The editors of this volume cite Bruce Trigger’s “Alternative archaeologies” paper as the beginning point of a reconsideration of contemporary Anglo-American calls for increased multivocality in archaeology, situating multivocality as (potentially) yet another imperialist move on the part of a powerful global archaeological elite, and as (again, potentially) leading to an inability on the part of archaeologists to argue against problematic interpretations offered under the guise of “multivocality.” As an advocate of multivocality in archaeology who also insists that we have a standpoint from which to critically examine alternative interpretations, I obviously would like to argue that such an approach has a powerful potential for local archaeological communities, and is not solely a product of the divisive identity politics of Anglo- American societies.

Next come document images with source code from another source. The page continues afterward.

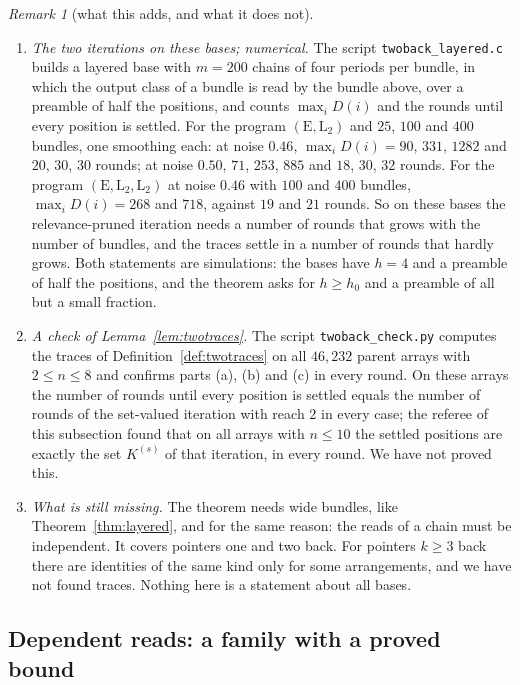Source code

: \documentclass[11pt]{amsart}
\theoremstyle{definition}
\theoremstyle{remark}
\newtheorem{remark}[theorem]{Remark}
\begin{document}
\begin{remark}[what this adds, and what it does not]\label{rem:twolayered}
\begin{enumerate}[label=(\roman*),leftmargin=2.4em]
\item \emph{The two iterations on these bases; numerical.} The script
\texttt{twoback\_layered.c} builds a layered base with $m=200$ chains of four periods per
bundle, in which the output class of a bundle is read by the bundle above, over a preamble of
half the positions, and counts $\max_iD(i)$ and the rounds until every position is settled. For
the program $(\mathrm E,\mathrm L_2)$ and $25$, $100$ and $400$ bundles, one smoothing each:
at noise $0.46$, $\max_iD(i)=90$, $331$, $1282$ and $20$, $30$, $30$ rounds; at noise $0.50$,
$71$, $253$, $885$ and $18$, $30$, $32$ rounds. For the program
$(\mathrm E,\mathrm L_2,\mathrm L_2)$ at noise $0.46$ with $100$ and $400$ bundles,
$\max_iD(i)=268$ and $718$, against $19$ and $21$ rounds. So on these bases the
relevance-pruned iteration needs a number of rounds that grows with the number of bundles, and
the traces settle in a number of rounds that hardly grows. Both statements are simulations: the
bases have $h=4$ and a preamble of half the positions, and the theorem asks for $h\ge h_0$ and
a preamble of all but a small fraction.
\item \emph{A check of Lemma~\ref{lem:twotraces}.} The script \texttt{twoback\_check.py}
computes the traces of Definition~\ref{def:twotraces} on all $46{,}232$ parent arrays with
$2\le n\le8$ and confirms parts (a), (b) and (c) in every round. On these arrays the number of
rounds until every position is settled equals the number of rounds of the set-valued iteration
with reach $2$ in every case; the referee of this subsection found that on all arrays with
$n\le10$ the settled positions are exactly the set $K^{(s)}$ of that iteration, in every
round. We have not proved this.
\item \emph{What is still missing.} The theorem needs wide bundles, like
Theorem~\ref{thm:layered}, and for the same reason: the reads of a chain must be independent.
It covers pointers one and two back. For pointers $k\ge3$ back there are identities of the same
kind only for some arrangements, and we have not found traces. Nothing here is a statement
about all bases.
\end{enumerate}
\end{remark}

\subsection{Dependent reads: a family with a proved bound}\label{sec:scan}
\end{document}
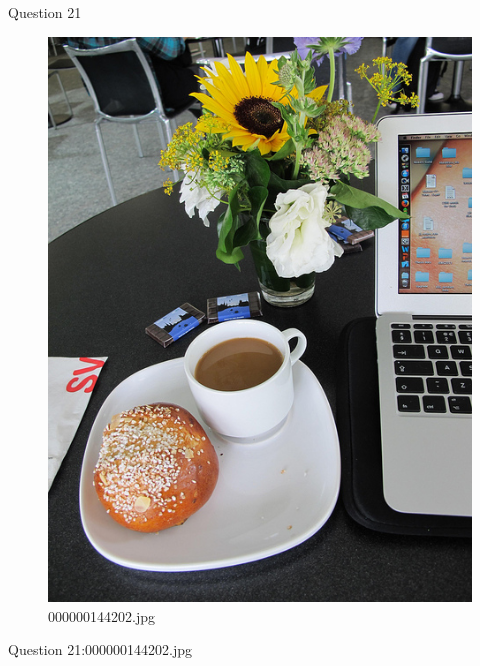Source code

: Question 21
    \begin{figure}[h]
        \centering
        \includegraphics[width=0.8\linewidth]{../image set/easy/000000144202.jpg}
        \caption{000000144202.jpg}
    \end{figure}
    Question 21:000000144202.jpg
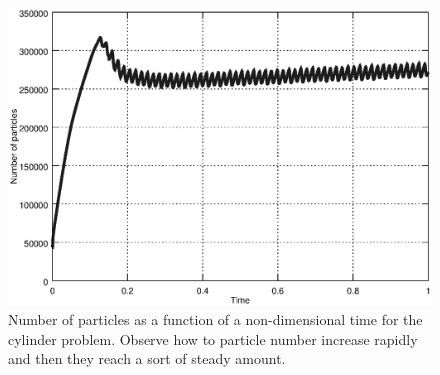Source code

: \begin{figure}[htp] 
\centering 
\includegraphics[scale=.4]{./imgs/npart_cyl.eps}
\caption{Number of particles as a function of a non-dimensional time for the cylinder problem. Observe how to particle number increase rapidly and then they reach a sort of steady amount.}
\label{fig:cyl_npart}
\end{figure}


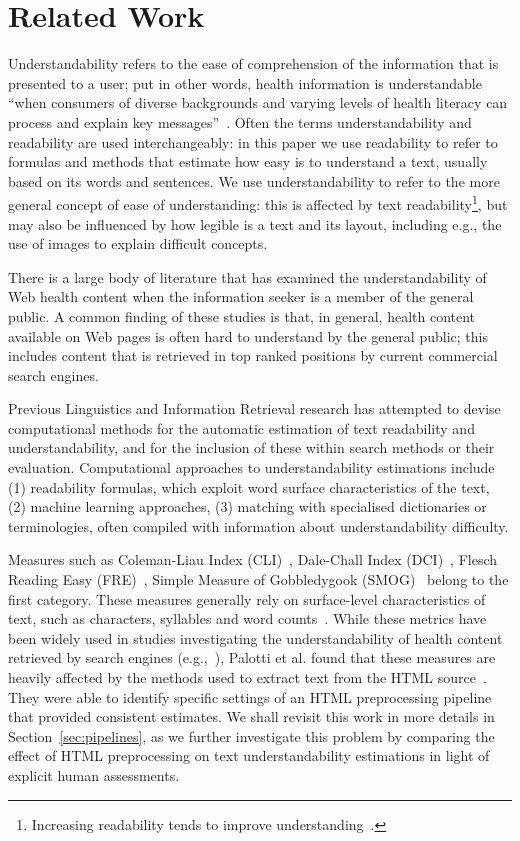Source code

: \section{Related Work}
\label{sec:related}
Understandability refers to the ease of comprehension of the information that is presented to a user; put in other words, health information is understandable ``when consumers of diverse backgrounds and varying levels of health literacy can process and explain key messages''~\cite{shoemaker2014development}. Often the terms understandability and readability are used interchangeably: in this paper we use readability to refer to formulas and methods that estimate how easy is to understand a text, usually based on its words and sentences. We use understandability to refer to the more general concept of ease of understanding: this is affected by text readability\footnote{Increasing readability tends to improve understanding~\cite{ley1996use}.}, but may also be influenced by how legible is a text and its layout, including e.g., the use of images to explain difficult concepts.

There is a large body of literature that has examined the understandability of Web health content when the information seeker is a member of the general public. 
A common finding of these studies is that, in general, health content available on Web pages is often hard to understand by the general public; this includes content that is retrieved in top ranked positions by current commercial search engines.

Previous Linguistics and Information Retrieval research has attempted to devise computational methods for the automatic estimation of text readability and understandability, and for the inclusion of these within search methods or their evaluation. Computational approaches to understandability estimations include (1) readability formulas, which exploit word surface characteristics of the text, (2) machine learning approaches, (3) matching with specialised dictionaries or terminologies, often compiled with information about understandability difficulty.

Measures such as Coleman-Liau Index (CLI)~\cite{cli75}, Dale-Chall Index (DCI)~\cite{dale48}, Flesch Reading Easy (FRE)~\cite{flesch75}, Simple Measure of Gobbledygook (SMOG)~\cite{smog69} belong to the first category. These measures generally rely on surface-level characteristics of text, such as characters, syllables and word counts~\cite{dubay04}.
While these metrics have been widely used in studies investigating the understandability of health content retrieved by search engines (e.g.,~\cite{becker2004study,graber99readability,fitzsimmons2010readability,wiener2013readability,patel13readability,atcherson14readability,meillier17readability}), Palotti et al. found that these measures are heavily affected by the methods used to extract text from the HTML source~\cite{palotti15}. They were able to identify specific settings of an HTML preprocessing pipeline that provided consistent  estimates. We shall revisit this work in more details in Section~\ref{sec:pipelines}, as we further investigate this problem by comparing the effect of HTML preprocessing on text understandability estimations in light of explicit human assessments. 

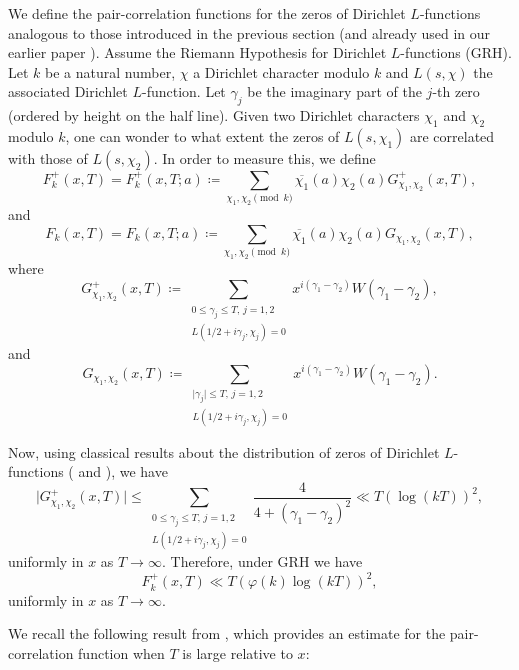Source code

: \documentclass[pdflatex]{sn-jnl}%
\theoremstyle{sltheorems}
\theoremstyle{plainrem}
\theoremstyle{definition}
\begin{document}
We define the pair-correlation functions for the zeros 
of Dirichlet $L$-functions analogous to those introduced in the previous section (and already used in our
earlier paper \cite{mathannalen}).
Assume the 
Riemann Hypothesis for Dirichlet $L$-functions (GRH).
Let $k$ be a natural number,
$\chi$ a Dirichlet character modulo $k$ and $L(s, \chi)$  the associated Dirichlet $L$-function. 
Let $\gamma_j$ be the imaginary part of the $j$-th zero (ordered by height on the half line).
Given two Dirichlet characters $\chi_1$ and $\chi_2$ modulo $k$, one can wonder to what 
extent the zeros of $L(s,\chi_1)$ are correlated with those of $L(s,\chi_2)$.
In order to measure this, we define
\begin{equation*}
F^{+}_{k}(x,T) 
=
F^{+}_k(x,T;a)
\coloneq
\sum_{\chi_1,\chi_2 \pmod{k}} \overline{\chi_1}(a) \chi_2(a)G^{+}_{\chi_1, \chi_2} (x,T),
\end{equation*}
and
\begin{equation*}
F_{k}(x,T) 
=
F_k(x,T;a)
\coloneq
\sum_{\chi_1,\chi_2 \pmod{k}} \overline{\chi_1}(a) \chi_2(a)G_{\chi_1, \chi_2} (x,T),
\end{equation*}
where
\[
G^{+}_{\chi_1,\chi_2}(x,T) 
\coloneq
\sum_{\substack{ 0 \le \gamma_j \le T, \, j = 1,2 \\ L(1/2+ i\gamma_j, \chi_j) = 0}} 
x^{i(\gamma_1 - \gamma_2)} W(\gamma_1 - \gamma_2),
\]
and
\[
G_{\chi_1,\chi_2}(x,T) 
\coloneq
\sum_{\substack{ \vert \gamma_j \vert \le T, \, j = 1,2 \\ L(1/2+ i\gamma_j, \chi_j) = 0}} 
x^{i(\gamma_1 - \gamma_2)} W(\gamma_1 - \gamma_2).
\]

Now, using classical results about the 
distribution of zeros of Dirichlet $L$-functions (\cite[Ch.~16, eq.~(1)]{Davenport} 
and  \cite[Ch.~16, Lemma]{Davenport}), 
we have 
\begin{equation*}
    \vert G^+_{\chi_1, \chi_2}(x,T) \vert  
   \le
   \sum_{\substack{0 \le  \gamma_j  \le T, \, j = 1, 2 \\ L(1/2+ i\gamma_j, \chi_j) = 0
   }}
\frac{4}{4 + (\gamma_1 - \gamma_2)^2}
\ll 
T (\log(kT))^2,
\end{equation*}
uniformly in $x$ as $T \to \infty$.
Therefore, under GRH we  have
%
\begin{equation*}
  F^{+}_{k}(x,T)
\ll T (\varphi(k) \log (kT))^2,
\end{equation*}
%
uniformly in $x$ as $T \to \infty$.

We recall the following result from \cite{mathannalen}, which provides an estimate for the pair-correlation function when $T$ is large relative to $x$:
\end{document}
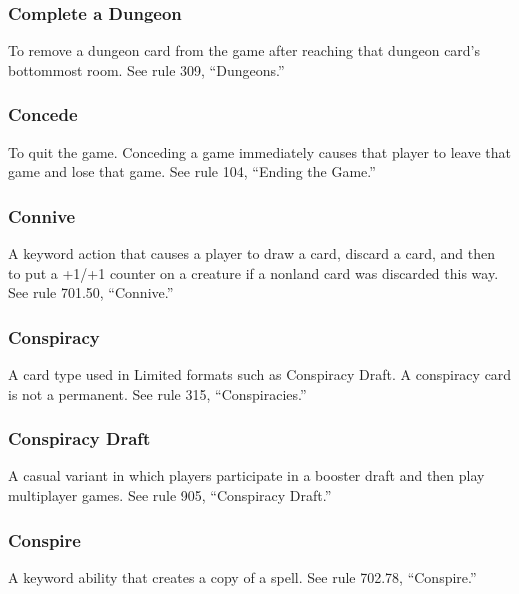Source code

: {{{{{{\subsubsection*{Complete a Dungeon}

To remove a dungeon card from the game after reaching that dungeon card’s bottommost room. See rule 309, “Dungeons.”

\subsubsection*{Concede}

To quit the game. Conceding a game immediately causes that player to leave that game and lose that game. See rule 104, “Ending the Game.”

\subsubsection*{Connive}

A keyword action that causes a player to draw a card, discard a card, and then to put a +1/+1 counter on a creature if a nonland card was discarded this way. See rule 701.50, “Connive.”

\subsubsection*{Conspiracy}

A card type used in Limited formats such as Conspiracy Draft. A conspiracy card is not a permanent. See rule 315, “Conspiracies.”

\subsubsection*{Conspiracy Draft}

A casual variant in which players participate in a booster draft and then play multiplayer games. See rule 905, “Conspiracy Draft.”

\subsubsection*{Conspire}

A keyword ability that creates a copy of a spell. See rule 702.78, “Conspire.”

}}}}}}
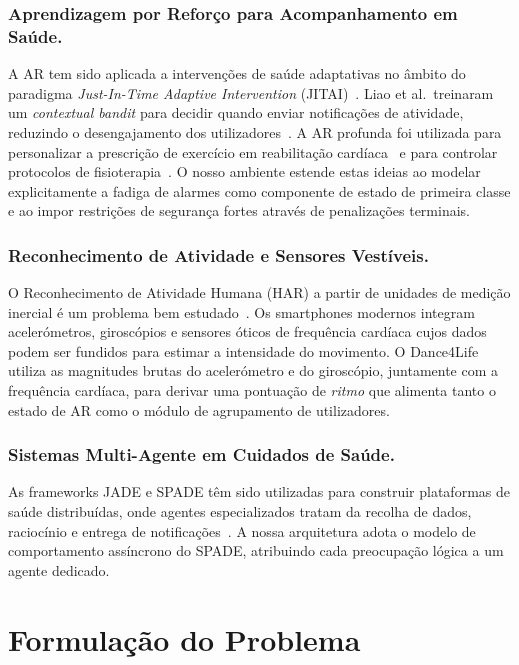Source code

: \documentclass[runningheads]{llncs}
\begin{document}
\subsubsection{Aprendizagem por Reforço para Acompanhamento em Saúde.}
A AR tem sido aplicada a intervenções de saúde adaptativas no âmbito do paradigma
\emph{Just-In-Time Adaptive Intervention} (JITAI)~\cite{tewari2017}.
Liao et al.\ treinaram um \emph{contextual bandit} para decidir quando enviar
notificações de atividade, reduzindo o desengajamento dos
utilizadores~\cite{liao2020}. A AR profunda foi utilizada para personalizar a
prescrição de exercício em reabilitação cardíaca~\cite{escolar2022} e para
controlar protocolos de fisioterapia~\cite{yu2019}. O nosso ambiente estende estas
ideias ao modelar explicitamente a fadiga de alarmes como componente de estado de
primeira classe e ao impor restrições de segurança fortes através de penalizações
terminais.

\subsubsection{Reconhecimento de Atividade e Sensores Vestíveis.}
O Reconhecimento de Atividade Humana (HAR) a partir de unidades de medição inercial
é um problema bem estudado~\cite{banos2014}. Os smartphones modernos integram
acelerómetros, giroscópios e sensores óticos de frequência cardíaca cujos dados
podem ser fundidos para estimar a intensidade do movimento. O Dance4Life utiliza
as magnitudes brutas do acelerómetro e do giroscópio, juntamente com a frequência
cardíaca, para derivar uma pontuação de \emph{ritmo} que alimenta tanto o estado
de AR como o módulo de agrupamento de utilizadores.

\subsubsection{Sistemas Multi-Agente em Cuidados de Saúde.}
As frameworks JADE e SPADE têm sido utilizadas para construir plataformas de saúde
distribuídas, onde agentes especializados tratam da recolha de dados, raciocínio e
entrega de notificações~\cite{mea2007}. A nossa arquitetura adota o modelo de
comportamento assíncrono do SPADE, atribuindo cada preocupação lógica a um agente
dedicado.

%
\section{Formulação do Problema}
\label{sec:formulation}
\end{document}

But before even attempting to make such a claim for the country which provides my case study, Honduras, where I have worked continuously for 20 years, I think it is necessary to broaden the terms of debate further, to acknowledge other ways of conceiving of the history and sociopolitics of archaeology that have significant effects on shaping the reception of Anglo-American theoretical conceits. For Latin America, histories of nation-making following republican liberation from Spanish colonial power in the early nineteenth century already engaged the material remains of past peoples before Euro-American antiquarians entered the scene.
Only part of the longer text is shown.